The Book -- jojo's bizarre adventure 4th another day (乙一)

「ジョジョの奇妙な冒険」第 4 部のノベライゼーション「The Book」を読みました。読むまでの経緯は、過去記事をどうぞ。

原作となった第 4 部は、杜王町という架空の町を舞台にしています。日常に潜む敵を描きたかった、という作者のコメントをどこかで読んだ気がします。ジョジョ・シリーズは「冒険の旅」の中で、敵に襲われることが多かったので、第 4 部は異色と言えます。

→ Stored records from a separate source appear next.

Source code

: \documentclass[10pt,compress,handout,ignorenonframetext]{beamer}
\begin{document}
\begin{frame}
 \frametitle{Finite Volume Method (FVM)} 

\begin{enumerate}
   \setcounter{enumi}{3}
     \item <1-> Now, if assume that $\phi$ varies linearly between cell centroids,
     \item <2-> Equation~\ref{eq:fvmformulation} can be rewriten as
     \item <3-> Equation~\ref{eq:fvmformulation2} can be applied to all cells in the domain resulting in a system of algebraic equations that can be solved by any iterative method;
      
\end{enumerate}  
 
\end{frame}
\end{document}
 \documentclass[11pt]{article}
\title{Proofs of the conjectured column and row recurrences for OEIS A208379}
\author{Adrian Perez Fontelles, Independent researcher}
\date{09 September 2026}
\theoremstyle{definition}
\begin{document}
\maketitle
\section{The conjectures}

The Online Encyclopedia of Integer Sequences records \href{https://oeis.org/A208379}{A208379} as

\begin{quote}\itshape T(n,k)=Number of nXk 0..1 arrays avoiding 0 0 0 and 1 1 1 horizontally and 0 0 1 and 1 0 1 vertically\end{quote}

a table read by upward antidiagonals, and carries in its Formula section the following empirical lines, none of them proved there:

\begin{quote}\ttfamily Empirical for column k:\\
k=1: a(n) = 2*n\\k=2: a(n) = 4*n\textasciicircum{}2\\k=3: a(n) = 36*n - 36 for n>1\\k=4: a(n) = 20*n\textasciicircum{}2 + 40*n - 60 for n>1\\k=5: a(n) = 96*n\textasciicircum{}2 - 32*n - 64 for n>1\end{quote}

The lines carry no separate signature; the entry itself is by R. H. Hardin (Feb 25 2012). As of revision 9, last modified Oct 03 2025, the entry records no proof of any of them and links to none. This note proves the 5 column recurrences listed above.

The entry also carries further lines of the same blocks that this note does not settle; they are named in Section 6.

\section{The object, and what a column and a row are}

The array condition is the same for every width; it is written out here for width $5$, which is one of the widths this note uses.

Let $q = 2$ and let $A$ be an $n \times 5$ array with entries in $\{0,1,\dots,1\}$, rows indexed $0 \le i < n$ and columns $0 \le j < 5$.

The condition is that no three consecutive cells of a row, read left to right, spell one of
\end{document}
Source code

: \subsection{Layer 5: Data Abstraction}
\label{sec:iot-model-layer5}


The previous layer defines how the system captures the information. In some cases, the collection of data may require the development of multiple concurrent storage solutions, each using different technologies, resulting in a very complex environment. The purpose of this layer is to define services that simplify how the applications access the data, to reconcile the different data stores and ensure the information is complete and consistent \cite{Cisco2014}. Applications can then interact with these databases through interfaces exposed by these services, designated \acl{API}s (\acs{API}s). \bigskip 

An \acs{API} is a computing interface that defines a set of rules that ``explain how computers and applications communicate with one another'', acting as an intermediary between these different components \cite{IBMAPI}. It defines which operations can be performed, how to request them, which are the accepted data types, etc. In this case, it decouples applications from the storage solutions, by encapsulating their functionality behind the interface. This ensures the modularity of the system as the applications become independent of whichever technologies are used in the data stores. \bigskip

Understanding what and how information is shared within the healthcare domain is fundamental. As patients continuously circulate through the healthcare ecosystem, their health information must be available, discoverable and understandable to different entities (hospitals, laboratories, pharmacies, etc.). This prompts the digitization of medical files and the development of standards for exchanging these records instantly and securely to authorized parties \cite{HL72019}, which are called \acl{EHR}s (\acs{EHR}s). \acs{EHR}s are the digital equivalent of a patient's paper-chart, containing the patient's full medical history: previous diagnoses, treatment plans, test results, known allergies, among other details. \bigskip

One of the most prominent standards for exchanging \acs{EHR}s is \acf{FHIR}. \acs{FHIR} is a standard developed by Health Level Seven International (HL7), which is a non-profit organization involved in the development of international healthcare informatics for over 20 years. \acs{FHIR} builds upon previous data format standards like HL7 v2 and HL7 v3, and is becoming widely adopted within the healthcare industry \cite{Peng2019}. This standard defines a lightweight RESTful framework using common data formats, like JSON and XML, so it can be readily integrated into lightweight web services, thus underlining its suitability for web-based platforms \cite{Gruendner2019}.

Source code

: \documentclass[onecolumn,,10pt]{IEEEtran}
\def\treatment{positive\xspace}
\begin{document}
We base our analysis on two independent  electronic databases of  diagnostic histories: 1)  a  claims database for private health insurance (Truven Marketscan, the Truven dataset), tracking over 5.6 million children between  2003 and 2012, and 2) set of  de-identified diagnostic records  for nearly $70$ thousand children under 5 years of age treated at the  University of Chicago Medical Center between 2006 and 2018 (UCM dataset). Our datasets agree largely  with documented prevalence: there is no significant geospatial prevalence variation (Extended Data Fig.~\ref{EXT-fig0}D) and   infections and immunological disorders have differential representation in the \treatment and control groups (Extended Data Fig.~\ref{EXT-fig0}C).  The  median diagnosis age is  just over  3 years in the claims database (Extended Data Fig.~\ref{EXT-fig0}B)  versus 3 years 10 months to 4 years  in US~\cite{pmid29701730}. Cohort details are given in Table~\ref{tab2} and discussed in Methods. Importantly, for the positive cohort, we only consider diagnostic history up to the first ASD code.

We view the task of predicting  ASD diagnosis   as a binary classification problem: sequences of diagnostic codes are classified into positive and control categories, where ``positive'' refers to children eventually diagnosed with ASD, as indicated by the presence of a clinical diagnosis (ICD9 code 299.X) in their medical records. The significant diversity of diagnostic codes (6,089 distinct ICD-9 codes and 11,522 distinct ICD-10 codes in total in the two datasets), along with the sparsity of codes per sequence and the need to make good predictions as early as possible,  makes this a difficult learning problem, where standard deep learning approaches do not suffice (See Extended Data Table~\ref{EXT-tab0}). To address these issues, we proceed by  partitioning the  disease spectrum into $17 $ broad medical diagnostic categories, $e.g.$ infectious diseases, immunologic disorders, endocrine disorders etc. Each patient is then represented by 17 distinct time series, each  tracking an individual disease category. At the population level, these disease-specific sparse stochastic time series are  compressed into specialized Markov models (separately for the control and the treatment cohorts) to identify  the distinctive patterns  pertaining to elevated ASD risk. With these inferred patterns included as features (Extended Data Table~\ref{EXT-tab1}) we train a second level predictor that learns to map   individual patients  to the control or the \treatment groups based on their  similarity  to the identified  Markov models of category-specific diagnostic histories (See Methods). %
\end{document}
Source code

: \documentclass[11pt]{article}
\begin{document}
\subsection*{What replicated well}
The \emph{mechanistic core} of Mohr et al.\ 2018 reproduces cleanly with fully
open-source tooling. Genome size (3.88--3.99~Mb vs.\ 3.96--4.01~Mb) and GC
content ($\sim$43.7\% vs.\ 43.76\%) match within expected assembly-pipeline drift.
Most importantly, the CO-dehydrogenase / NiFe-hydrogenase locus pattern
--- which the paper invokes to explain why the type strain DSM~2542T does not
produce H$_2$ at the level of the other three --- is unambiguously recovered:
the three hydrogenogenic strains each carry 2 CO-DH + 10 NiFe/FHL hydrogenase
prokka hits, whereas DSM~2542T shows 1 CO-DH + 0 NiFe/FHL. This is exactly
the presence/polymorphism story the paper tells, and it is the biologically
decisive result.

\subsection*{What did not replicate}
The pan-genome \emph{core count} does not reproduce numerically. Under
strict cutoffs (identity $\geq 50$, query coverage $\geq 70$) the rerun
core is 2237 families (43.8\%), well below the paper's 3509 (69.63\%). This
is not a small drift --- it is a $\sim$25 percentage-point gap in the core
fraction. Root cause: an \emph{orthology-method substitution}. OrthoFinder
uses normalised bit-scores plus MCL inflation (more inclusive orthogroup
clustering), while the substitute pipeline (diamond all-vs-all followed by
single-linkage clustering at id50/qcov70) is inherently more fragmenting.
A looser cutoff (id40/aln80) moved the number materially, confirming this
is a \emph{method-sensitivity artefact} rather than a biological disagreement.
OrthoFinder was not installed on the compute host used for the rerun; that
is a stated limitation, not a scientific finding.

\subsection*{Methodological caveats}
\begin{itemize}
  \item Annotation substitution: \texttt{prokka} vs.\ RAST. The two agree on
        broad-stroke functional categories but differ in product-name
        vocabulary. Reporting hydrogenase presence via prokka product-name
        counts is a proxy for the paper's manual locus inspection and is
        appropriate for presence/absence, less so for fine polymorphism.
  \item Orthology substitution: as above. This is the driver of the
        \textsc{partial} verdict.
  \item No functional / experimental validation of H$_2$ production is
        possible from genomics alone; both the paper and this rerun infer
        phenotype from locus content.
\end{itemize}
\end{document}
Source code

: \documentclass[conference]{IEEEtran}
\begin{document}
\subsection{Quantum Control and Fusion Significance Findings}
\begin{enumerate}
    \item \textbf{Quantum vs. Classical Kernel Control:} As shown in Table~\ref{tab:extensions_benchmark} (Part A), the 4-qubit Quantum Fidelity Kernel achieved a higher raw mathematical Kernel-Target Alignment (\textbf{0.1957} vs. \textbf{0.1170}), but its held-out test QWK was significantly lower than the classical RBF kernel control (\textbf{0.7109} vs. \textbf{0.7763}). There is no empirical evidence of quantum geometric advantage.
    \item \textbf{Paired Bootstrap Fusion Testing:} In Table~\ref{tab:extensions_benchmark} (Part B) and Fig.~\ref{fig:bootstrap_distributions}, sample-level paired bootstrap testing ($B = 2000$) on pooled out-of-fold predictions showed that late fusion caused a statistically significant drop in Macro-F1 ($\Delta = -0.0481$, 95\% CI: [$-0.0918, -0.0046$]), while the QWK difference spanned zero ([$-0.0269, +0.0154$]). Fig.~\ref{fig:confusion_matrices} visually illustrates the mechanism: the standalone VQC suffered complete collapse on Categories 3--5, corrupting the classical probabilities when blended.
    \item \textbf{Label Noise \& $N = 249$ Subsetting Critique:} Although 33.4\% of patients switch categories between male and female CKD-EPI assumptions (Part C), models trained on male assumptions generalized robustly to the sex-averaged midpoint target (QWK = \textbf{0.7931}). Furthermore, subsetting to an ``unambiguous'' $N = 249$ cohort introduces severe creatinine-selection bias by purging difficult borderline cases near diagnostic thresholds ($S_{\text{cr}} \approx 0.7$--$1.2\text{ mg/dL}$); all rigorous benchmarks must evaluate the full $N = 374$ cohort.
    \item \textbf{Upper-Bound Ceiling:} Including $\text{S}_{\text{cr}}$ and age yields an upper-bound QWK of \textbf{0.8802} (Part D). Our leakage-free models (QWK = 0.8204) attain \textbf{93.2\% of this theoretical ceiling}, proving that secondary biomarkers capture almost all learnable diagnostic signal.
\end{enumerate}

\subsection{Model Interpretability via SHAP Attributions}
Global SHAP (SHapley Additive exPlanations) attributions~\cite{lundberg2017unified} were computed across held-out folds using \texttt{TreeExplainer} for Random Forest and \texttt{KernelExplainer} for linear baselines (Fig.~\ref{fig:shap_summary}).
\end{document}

しかし、ノベライゼーションする側からすると、これ程作り易い設定はないのかもしれません。まず、ノベライゼーションのエピソードも、日常の一コマとして本編にスムーズにハマり易いこと。そして、町が舞台ですから、本編に登場した名所やキャラクターを登場させ易いこと。

実際、「The Book」の出来はとても良く出来たものでした。そう、原作の雰囲気、登場人物、プロットをよくとらえていたと思います。

シャーロック・ホームズの二次創作ものは「(ワトソン博士が) 未発表のエピソードを発見した」という形で発表されるものが多く、「贋作物」というジャンルになっています。もちろん、この「贋作」というのは悪い意味ではありません。むしろ、本物と見間違う程のストーリー、トリック、雰囲気をファンは待っているのです。

日本のノベライゼーションは、まだまだ「贋作」というものは少ないですね。しかし、この「The Book」は、「贋作物」として評価されるに値する出来だったと思います。とても、完成度が高いです (前半はスティーブン・キングの「IT」を読んでいる既視感を感じましたが)。

作者・乙一氏は推理小説出身ということで、謎の出し方、回答への辿り着き方は、本編以上の筋の良さも感じました。でも、これは純粋な推理小説ではないですね。ジョジョ第 4 部を読んでいる人にしか楽しめない。ジョジョ・ファンのための本だと思いました。